Она велела везти себя на служебную квартиру мужа, в город, куда вся семья перебралась к праздникам, она по–прежнему была в смятении, ей было душно, она смотрела в окно и ничего толком не видела перед собою. А между тем ослепительно сверкали синеватые глыбы льда, которые всякую весну вырубали на Неве и развозили обозами по ледникам, укутав в сено. Хрустальные кубы, поставленные друг на друга, так и поливали радугами ее карету, когда ехала она по набережной, но этот самый первый в Петербурге признак весны никак не радовал ее теперь…Она уже почти подъехала в дому, когда вдруг осенило:
— К Казанскому собору, скорее!
Из кареты чуть не на ходу соскочила, как девчонка, не дождавшись протянутой руки лакея. В церкви как всегда — прохлада и полумрак, службы не было, народу никого не было. Люба, торопливо взяв свечу, шурша коричневым шелковым платьем, быстро шла к алтарю, где слева, да, слева, был образ Николая Чудотворца. Она лишь взглянула на черную старинную икону, как слезы полились градом. Зажгла свечку, но никак не могла справиться дрожащими руками.
— Позвольте, дочь моя, — раздался приятный высокий голос. Протоиерей Петр Мысловский с улыбкой принял у нее свечу и ловко пристроил ее в медный подсвечник. — Вы скорбите… Не нужна ли вам помощь?

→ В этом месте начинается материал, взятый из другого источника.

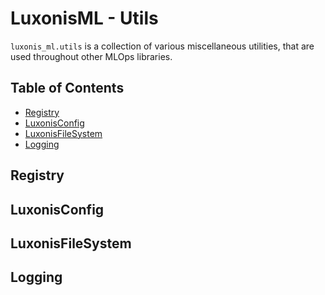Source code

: # LuxonisML - Utils

`luxonis_ml.utils` is a collection of various miscellaneous utilities, that are used
throughout other MLOps libraries.

## Table of Contents

- [Registry](#registry)
- [LuxonisConfig](#luxonisconfig)
- [LuxonisFileSystem](#luxonisfilesystem)
- [Logging](#logging)

## Registry

## LuxonisConfig

## LuxonisFileSystem

## Logging
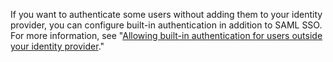 If you want to authenticate some users without adding them to your identity provider, you can configure built-in authentication in addition to SAML SSO. For more information, see "[Allowing built-in authentication for users outside your identity provider](/admin/identity-and-access-management/authenticating-users-for-your-github-enterprise-server-instance/allowing-built-in-authentication-for-users-outside-your-identity-provider)."
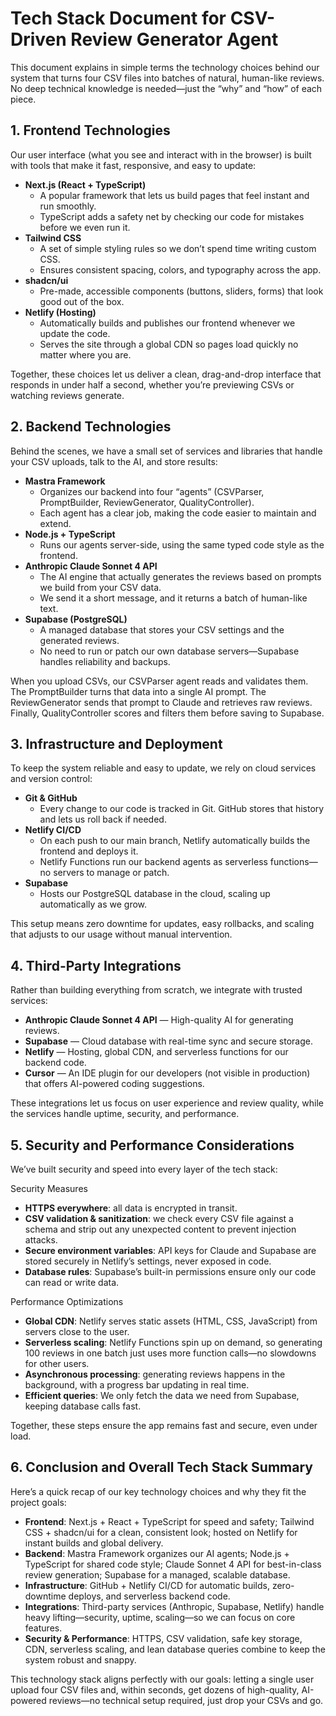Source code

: # Tech Stack Document for CSV-Driven Review Generator Agent

This document explains in simple terms the technology choices behind our system that turns four CSV files into batches of natural, human-like reviews. No deep technical knowledge is needed—just the “why” and “how” of each piece.

## 1. Frontend Technologies

Our user interface (what you see and interact with in the browser) is built with tools that make it fast, responsive, and easy to update:

- **Next.js (React + TypeScript)**
  - A popular framework that lets us build pages that feel instant and run smoothly.
  - TypeScript adds a safety net by checking our code for mistakes before we even run it.
- **Tailwind CSS**
  - A set of simple styling rules so we don’t spend time writing custom CSS.
  - Ensures consistent spacing, colors, and typography across the app.
- **shadcn/ui**
  - Pre-made, accessible components (buttons, sliders, forms) that look good out of the box.
- **Netlify (Hosting)**
  - Automatically builds and publishes our frontend whenever we update the code.
  - Serves the site through a global CDN so pages load quickly no matter where you are.

Together, these choices let us deliver a clean, drag-and-drop interface that responds in under half a second, whether you’re previewing CSVs or watching reviews generate.

## 2. Backend Technologies

Behind the scenes, we have a small set of services and libraries that handle your CSV uploads, talk to the AI, and store results:

- **Mastra Framework**
  - Organizes our backend into four “agents” (CSVParser, PromptBuilder, ReviewGenerator, QualityController).
  - Each agent has a clear job, making the code easier to maintain and extend.
- **Node.js + TypeScript**
  - Runs our agents server-side, using the same typed code style as the frontend.
- **Anthropic Claude Sonnet 4 API**
  - The AI engine that actually generates the reviews based on prompts we build from your CSV data.
  - We send it a short message, and it returns a batch of human-like text.
- **Supabase (PostgreSQL)**
  - A managed database that stores your CSV settings and the generated reviews.
  - No need to run or patch our own database servers—Supabase handles reliability and backups.

When you upload CSVs, our CSVParser agent reads and validates them. The PromptBuilder turns that data into a single AI prompt. The ReviewGenerator sends that prompt to Claude and retrieves raw reviews. Finally, QualityController scores and filters them before saving to Supabase.

## 3. Infrastructure and Deployment

To keep the system reliable and easy to update, we rely on cloud services and version control:

- **Git & GitHub**
  - Every change to our code is tracked in Git. GitHub stores that history and lets us roll back if needed.
- **Netlify CI/CD**
  - On each push to our main branch, Netlify automatically builds the frontend and deploys it.
  - Netlify Functions run our backend agents as serverless functions—no servers to manage or patch.
- **Supabase**
  - Hosts our PostgreSQL database in the cloud, scaling up automatically as we grow.

This setup means zero downtime for updates, easy rollbacks, and scaling that adjusts to our usage without manual intervention.

## 4. Third-Party Integrations

Rather than building everything from scratch, we integrate with trusted services:

- **Anthropic Claude Sonnet 4 API** — High-quality AI for generating reviews.
- **Supabase** — Cloud database with real-time sync and secure storage.
- **Netlify** — Hosting, global CDN, and serverless functions for our backend code.
- **Cursor** — An IDE plugin for our developers (not visible in production) that offers AI-powered coding suggestions.

These integrations let us focus on user experience and review quality, while the services handle uptime, security, and performance.

## 5. Security and Performance Considerations

We’ve built security and speed into every layer of the tech stack:

Security Measures
- **HTTPS everywhere**: all data is encrypted in transit.
- **CSV validation & sanitization**: we check every CSV file against a schema and strip out any unexpected content to prevent injection attacks.
- **Secure environment variables**: API keys for Claude and Supabase are stored securely in Netlify’s settings, never exposed in code.
- **Database rules**: Supabase’s built-in permissions ensure only our code can read or write data.

Performance Optimizations
- **Global CDN**: Netlify serves static assets (HTML, CSS, JavaScript) from servers close to the user.
- **Serverless scaling**: Netlify Functions spin up on demand, so generating 100 reviews in one batch just uses more function calls—no slowdowns for other users.
- **Asynchronous processing**: generating reviews happens in the background, with a progress bar updating in real time.
- **Efficient queries**: We only fetch the data we need from Supabase, keeping database calls fast.

Together, these steps ensure the app remains fast and secure, even under load.

## 6. Conclusion and Overall Tech Stack Summary

Here’s a quick recap of our key technology choices and why they fit the project goals:

- **Frontend**: Next.js + React + TypeScript for speed and safety; Tailwind CSS + shadcn/ui for a clean, consistent look; hosted on Netlify for instant builds and global delivery.
- **Backend**: Mastra Framework organizes our AI agents; Node.js + TypeScript for shared code style; Claude Sonnet 4 API for best-in-class review generation; Supabase for a managed, scalable database.
- **Infrastructure**: GitHub + Netlify CI/CD for automatic builds, zero-downtime deploys, and serverless backend code.
- **Integrations**: Third-party services (Anthropic, Supabase, Netlify) handle heavy lifting—security, uptime, scaling—so we can focus on core features.
- **Security & Performance**: HTTPS, CSV validation, safe key storage, CDN, serverless scaling, and lean database queries combine to keep the system robust and snappy.

This technology stack aligns perfectly with our goals: letting a single user upload four CSV files and, within seconds, get dozens of high-quality, AI-powered reviews—no technical setup required, just drop your CSVs and go.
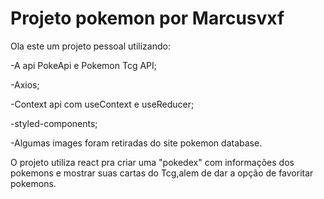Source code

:# Projeto pokemon por Marcusvxf

Ola este um projeto pessoal utilizando:

-A api PokeApi e Pokemon Tcg API;

-Axios;

-Context api com useContext e useReducer;

-styled-components;

-Algumas images foram retiradas do site pokemon database.


O projeto utiliza react pra criar uma "pokedex" com informações dos pokemons e mostrar suas cartas do Tcg,alem de dar a opção de favoritar pokemons.
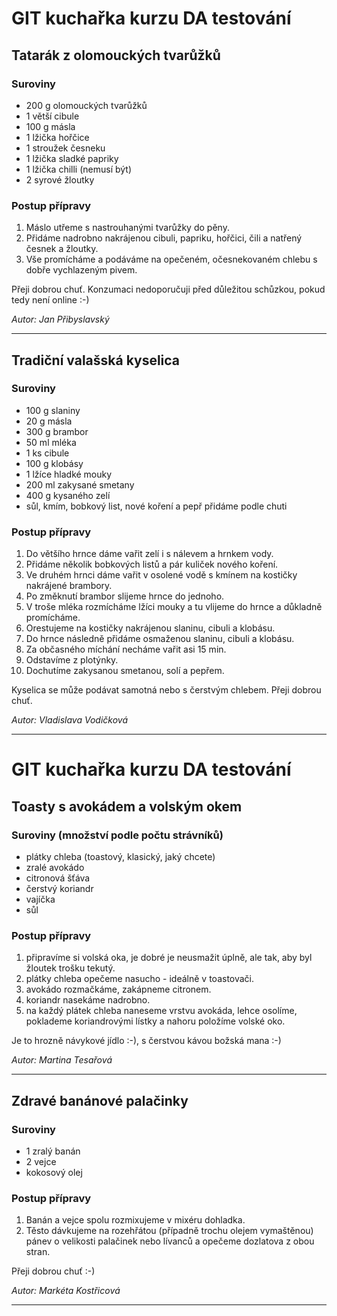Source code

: # GIT kuchařka kurzu DA testování

## Tatarák z olomouckých tvarůžků

### Suroviny
* 200 g olomouckých tvarůžků
* 1 větší cibule
* 100 g másla
* 1 lžička hořčice
* 1 stroužek česneku
* 1 lžička sladké papriky
* 1 lžička chilli (nemusí být)
* 2 syrové žloutky

### Postup přípravy
1. Máslo utřeme s nastrouhanými tvarůžky do pěny.
2. Přidáme nadrobno nakrájenou cibuli, papriku, hořčici, čili a natřený česnek a žloutky. 
3. Vše promícháme a podáváme na opečeném, očesnekovaném chlebu s dobře vychlazeným pivem.

Přeji dobrou chuť. Konzumaci nedoporučuji před důležitou schůzkou, pokud tedy není online :-)

_Autor: Jan Přibyslavský_

---

## Tradiční valašská kyselica

### Suroviny
* 100 g slaniny
* 20 g másla
* 300 g brambor
* 50 ml mléka
* 1 ks cibule
* 100 g klobásy
* 1 lžíce hladké mouky
* 200 ml zakysané smetany
* 400 g kysaného zelí
* sůl, kmím, bobkový list, nové koření a pepř přidáme podle chuti

### Postup přípravy
1. Do většího hrnce dáme vařit zelí i s nálevem a hrnkem vody.
2. Přidáme několik bobkových listů a pár kuliček nového koření.
3. Ve druhém hrnci dáme vařit v osolené vodě s kmínem na kostičky nakrájené brambory.
4. Po změknutí brambor slijeme hrnce do jednoho.
5. V troše mléka rozmícháme lžíci mouky a tu vlijeme do hrnce a důkladně promícháme.
6. Orestujeme na kostičky nakrájenou slaninu, cibuli a klobásu.
7. Do hrnce následně přidáme osmaženou slaninu, cibuli a klobásu.
8. Za občasného míchání necháme vařit asi 15 min.
9. Odstavíme z plotýnky.
10. Dochutíme zakysanou smetanou, solí a pepřem.

Kyselica se může podávat samotná nebo s čerstvým chlebem.
Přeji dobrou chuť.

_Autor: Vladislava Vodičková_

---

# GIT kuchařka kurzu DA testování

## Toasty s avokádem a volským okem

### Suroviny (množství podle počtu strávníků)
* plátky chleba (toastový, klasický, jaký chcete)
* zralé avokádo
* citronová šťáva
* čerstvý koriandr
* vajíčka 
* sůl


### Postup přípravy
1. připravíme si volská oka, je dobré je neusmažit úplně, ale tak, aby byl žloutek trošku tekutý.
2. plátky chleba opečeme nasucho - ideálně v toastovači.
3. avokádo rozmačkáme, zakápneme citronem.
4. koriandr nasekáme nadrobno.
5. na každý plátek chleba naneseme vrstvu avokáda, lehce osolíme, poklademe koriandrovými lístky a nahoru položíme volské oko.


Je to hrozně návykové jídlo :-), s čerstvou kávou božská mana :-)

_Autor: Martina Tesařová_

---

## Zdravé banánové palačinky

### Suroviny
* 1 zralý banán
* 2 vejce
* kokosový olej

### Postup přípravy
1. Banán a vejce spolu rozmixujeme v mixéru dohladka.
2. Těsto dávkujeme na rozehřátou (případně trochu olejem vymaštěnou) pánev o velikosti palačinek nebo lívanců a opečeme dozlatova z obou stran.

Přeji dobrou chuť :-)

_Autor: Markéta Kostřicová_

---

— Да, батюшка, нужна… помолитесь со мной, — всхлипнула Люба, — за моего Николая!
Она не знала, что отец Петр ее Николая видел. Николай Александрович отказался с ним говорить — он ведь тоже не знал.
Oтeц Петр помолился за раба божия Николая и за рабу божию Любовь — дабы простились им грехи их.
НИКОЛАЙ АЛЕКСАНДРОВИЧ БЕСТУЖЕВ, АПРЕЛЯ 16, 1826 ГОДА
За последние несколько недель они с Мишей много усовершенствовали азбуку. Постоянно перестукиваясь, они поняли, что необходимо отделить согласные буквы от гласных. Гласных звуков в русском алфавите немного, и, если четко распознавать их в разговоре, можно домысливать неправильно понятые согласные. Сказать «не надо» можно, и простучав, к примеру, «де дадо». Косноязычно, но ясно, а это самое главное. Общими усилиями азбука была сокращена ими до шестнадцати букв, появилось множество слов, для которых изобрели они собственные сокращения, и уже не нужно было тратить несколько часов для того, чтобы обменяться важнейшими новостями.
Миша не жаловался, но ему было гораздо труднее — оковы так и не сняли, и перестукивание для него было тяжелой физической работой — между скованными вместе запястьями торчал тяжелый железный штырь, и когда он особенно долго стучал, вторая рука, находящаяся в неестественном положении, начинала немилосердно ныть. Поначалу, дорвавшись до разговоров, сбил он себе ногти до крови, потом приспособился стучать палочкой, дело пошло легче. Зато у Миши было полное впечатление, что они водят комиссию за нос, согласовывая свои показания. Николай Александрович понимал, что в этом не слишком много пользы: вопросы к ним большею частию были разные. Но Мише, который черпал в этом моральные силы, он старательно подыгрывал, спрашивая у него совета в мелочах.